• [Data for review]
++++++++++

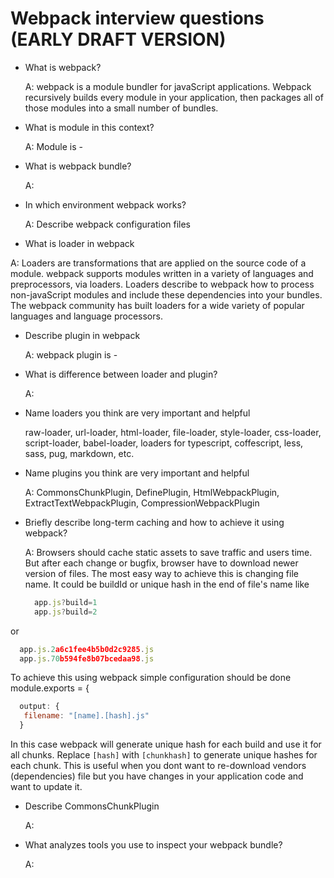 # Webpack interview questions (EARLY DRAFT VERSION)


* What is webpack?
   
  A: webpack is a module bundler for javaScript applications. Webpack recursively builds every module in your application, then packages all of those modules into a small number of bundles.

* What is module in this context?
  
  A:  Module is -
 
* What is webpack bundle?
   
  A:

* In which environment webpack works?
  
  A: Describe webpack configuration files
 
 * What is loader in webpack
  
  A: Loaders are transformations that are applied on the source code of a module. webpack supports modules written in a variety of languages and preprocessors, via loaders. Loaders describe to webpack how to process non-javaScript modules and include these dependencies into your bundles. The webpack community has built loaders for a wide variety of popular languages and language processors.

* Describe plugin in webpack
  
  A: webpack plugin is -

* What is difference between loader and plugin?
  
  A:

* Name loaders you think are very important and helpful
  
   raw-loader, url-loader, html-loader, file-loader, style-loader, css-loader, script-loader, babel-loader, loaders for typescript, coffescript, less, sass, pug, markdown, etc.
   
* Name plugins you think are very important and helpful
  
  A: CommonsChunkPlugin, DefinePlugin, HtmlWebpackPlugin, ExtractTextWebpackPlugin, CompressionWebpackPlugin

* Briefly describe long-term caching and how to achieve it using webpack?</summary>
  
  A:  Browsers should cache static assets to save traffic and users time. But after each change or bugfix, browser have to download newer version of files. The most easy way to achieve this is changing file name. It could be buildId or unique hash in the end of file's name like
    
  ```javascript
    app.js?build=1
    app.js?build=2
  ```
  
or 

  ```javascript
    app.js.2a6c1fee4b5b0d2c9285.js
    app.js.70b594fe8b07bcedaa98.js
  ```
  
  To achieve this using webpack simple configuration should be done
  module.exports = {
  
  ```javascript
    output: {
     filename: "[name].[hash].js"
    }
   ```
   
In this case webpack will generate unique hash for each build and use it for all chunks. Replace `[hash]` with `[chunkhash]` to generate unique hashes for each chunk. This is useful when you dont want to re-download vendors (dependencies) file but you have changes in your application code and want to update it.


* Describe CommonsChunkPlugin
    
    A: 

* What analyzes tools you use to inspect your webpack bundle?
    
    A:
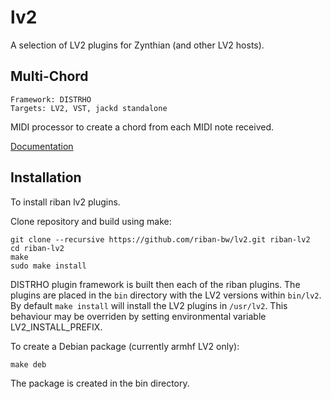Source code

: # lv2

A selection of LV2 plugins for Zynthian (and other LV2 hosts).

## Multi-Chord
```
Framework: DISTRHO
Targets: LV2, VST, jackd standalone
```
MIDI processor to create a chord from each MIDI note received.

[Documentation](https://github.com/riban-bw/lv2/tree/main/MultiChord)

## Installation

To install riban lv2 plugins.

Clone repository and build using make:
```
git clone --recursive https://github.com/riban-bw/lv2.git riban-lv2
cd riban-lv2
make
sudo make install
```

DISTRHO plugin framework is built then each of the riban plugins. The plugins are placed in the `bin` directory with the LV2 versions within `bin/lv2`. By default `make install` will install the LV2 plugins in `/usr/lv2`. This behaviour may be overriden by setting environmental variable LV2_INSTALL_PREFIX.

To create a Debian package (currently armhf LV2 only):

```
make deb
```

The package is created in the bin directory.
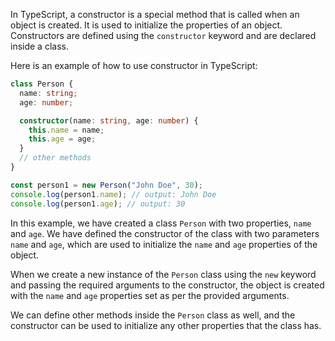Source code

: In TypeScript, a constructor is a special method that is called when an object is created. It is used to initialize the properties of an object. Constructors are defined using the `constructor` keyword and are declared inside a class. 

Here is an example of how to use constructor in TypeScript:

```typescript
class Person {
  name: string;
  age: number;

  constructor(name: string, age: number) {
    this.name = name;
    this.age = age;
  }
  // other methods 
}

const person1 = new Person("John Doe", 30);
console.log(person1.name); // output: John Doe
console.log(person1.age); // output: 30
```

In this example, we have created a class `Person` with two properties, `name` and `age`. We have defined the constructor of the class with two parameters `name` and `age`, which are used to initialize the `name` and `age` properties of the object. 

When we create a new instance of the `Person` class using the `new` keyword and passing the required arguments to the constructor, the object is created with the `name` and `age` properties set as per the provided arguments. 

We can define other methods inside the `Person` class as well, and the constructor can be used to initialize any other properties that the class has.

++++++++++

• [Work order]
Check each line in the records above for the word "number". Return those that have it.

• [Answer box]
  A: webpack is a module bundler for javaScript applications. Webpack recursively builds every module in your application, then packages all of those modules into a small number of bundles.
  age: number;
  constructor(name: string, age: number) {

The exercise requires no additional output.